I hope this makes sense, and hopefully this will answer your question. I think live LDAP look ups would probably be the easiest way to accomplish this if that is an available option at your organization.

Thanks,
Tom

johnnasset
Contributor

Thanks @mm2270, looks great. Here is the script, however, the JSS keeps telling me the ${PlistLocation} variable isn't valid. Probably something small I'm overlooking:

#!/bin/sh

## get logged in user

loggedInUser=$( ls -l /dev/console | awk '{print $3}' )
PlistLocation=$/Users/$loggedInUser/Library/Preferences/com.apple.dock.plist

if [[ $(expr ${loggedInUser} / ${loggedInUser} 2>/dev/null) == "1" ]]; then
echo "The user is a student. Skipping"
else
echo "The user is a teacher" /usr/local/bin/dockutil --add 'https://xxx.sharepoint.com/PLC/' --label 'PLC Workspace' '${PlistLocation}'
fi

nessts
Valued Contributor II

what is $/Users/$loggedInUser
guessing if you remove the $ before the /Users it might help greatly.

mm2270
Legendary Contributor III

Yep, like @nessts mentioned, get rid of that first $ in the plist path. Its not needed and is messing things up.
I would quote the PlistLocation path just to be on the safe side, like this-

PlistLocation="/Users/$loggedInUser/Library/Preferences/com.apple.dock.plist"

Note that I also removed the space you had between the variable name and the path. That might also cause you an issue.

johnnasset
Contributor

Hmm, made the suggest changes:

#!/bin/sh

## get logged in user

loggedInUser=$( ls -l /dev/console | awk '{print $3}' )
PlistLocation="/Users/$loggedInUser/Library/Preferences/com.apple.dock.plist"
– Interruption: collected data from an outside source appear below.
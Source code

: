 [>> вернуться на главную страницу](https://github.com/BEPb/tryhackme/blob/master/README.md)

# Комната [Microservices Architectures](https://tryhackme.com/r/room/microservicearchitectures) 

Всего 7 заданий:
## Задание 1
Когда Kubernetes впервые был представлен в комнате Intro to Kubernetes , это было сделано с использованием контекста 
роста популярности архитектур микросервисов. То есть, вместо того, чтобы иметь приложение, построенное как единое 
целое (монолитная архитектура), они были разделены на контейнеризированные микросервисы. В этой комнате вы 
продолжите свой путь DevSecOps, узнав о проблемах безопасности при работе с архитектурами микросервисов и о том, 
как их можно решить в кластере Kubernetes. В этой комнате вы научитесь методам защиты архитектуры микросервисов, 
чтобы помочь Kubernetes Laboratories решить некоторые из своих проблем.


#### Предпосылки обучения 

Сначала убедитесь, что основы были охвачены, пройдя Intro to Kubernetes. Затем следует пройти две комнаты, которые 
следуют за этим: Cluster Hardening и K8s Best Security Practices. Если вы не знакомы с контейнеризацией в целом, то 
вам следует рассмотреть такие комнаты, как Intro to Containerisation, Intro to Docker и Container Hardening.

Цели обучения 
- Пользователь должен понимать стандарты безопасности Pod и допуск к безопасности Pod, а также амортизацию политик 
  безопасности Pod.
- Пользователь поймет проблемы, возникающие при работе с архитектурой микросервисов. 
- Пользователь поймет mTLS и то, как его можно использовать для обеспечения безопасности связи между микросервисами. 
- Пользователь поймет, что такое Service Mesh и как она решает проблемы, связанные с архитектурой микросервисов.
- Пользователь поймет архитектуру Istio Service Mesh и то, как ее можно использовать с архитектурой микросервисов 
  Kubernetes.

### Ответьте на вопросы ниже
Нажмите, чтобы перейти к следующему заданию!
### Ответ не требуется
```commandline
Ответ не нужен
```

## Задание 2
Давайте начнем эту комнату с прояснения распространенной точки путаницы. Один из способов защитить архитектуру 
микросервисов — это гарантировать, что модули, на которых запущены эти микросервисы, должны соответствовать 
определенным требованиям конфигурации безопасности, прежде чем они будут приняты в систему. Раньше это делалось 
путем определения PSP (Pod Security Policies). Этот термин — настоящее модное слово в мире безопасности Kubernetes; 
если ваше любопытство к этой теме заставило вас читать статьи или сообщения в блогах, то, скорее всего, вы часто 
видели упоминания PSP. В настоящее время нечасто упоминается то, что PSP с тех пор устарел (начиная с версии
if [[ $(expr ${loggedInUser} / ${loggedInUser} 2>/dev/null) == "1" ]]; then
echo "The user is a student. Skipping"
else
echo "The user is a teacher"
 /usr/local/bin/dockutil --add 'https://xxx.sharepoint.com/PLC/' --label 'PLC Workspace' '${PlistLocation}'
fi

Get the following in the logs:

Executing Policy PLC Webclip... Downloading https://xxx.xxx.org/CasperShare/Scripts/PLC_Webclip.sh... Running script PLC_Webclip.sh... Script exit code: 1 Script result: The user is a teacher ${PlistLocation} does not seem to be a home directory or a dock plist

nessts
Valued Contributor II

well yeah, if you are going to use a variable, you cannot wrap it in single quotes, you have to change that to double quotes " instead of ' in the dockutil line.

mm2270
Legendary Contributor III

The error sounds to me like its coming from dockutil and not the script. The path to the plist should be correct, as long as your user accounts are not stored on some other partition. And assuming the target user has logged in at least once there should definitely be a dock.plist file in that location.

What version of dockutil is this you're trying it with? I'm still using 1.1.4 and am seeing no issue in doing the same operation.
I see in the dockutil help that you can also just specify the path to a home directory and let it figure out the rest. Maybe give that a shot?

loggedInUser=$( ls -l /dev/console | awk '{print $3}' )
HomeLocation="/Users/$loggedInUser/"
*<snip>. . . . . .</snip>*
/usr/local/bin/dockutil --add 'https://hsd1.sharepoint.com/PLC/' --label 'PLC Workspace' '${HomeLocation}'

Edit: @nessts is actually correct as well. Wasn't really paying close attention to your quotes. Normally if using a direct path in a dockutil script the single quotes are OK, but if using a variable, double quote it. That's more likely the problem here.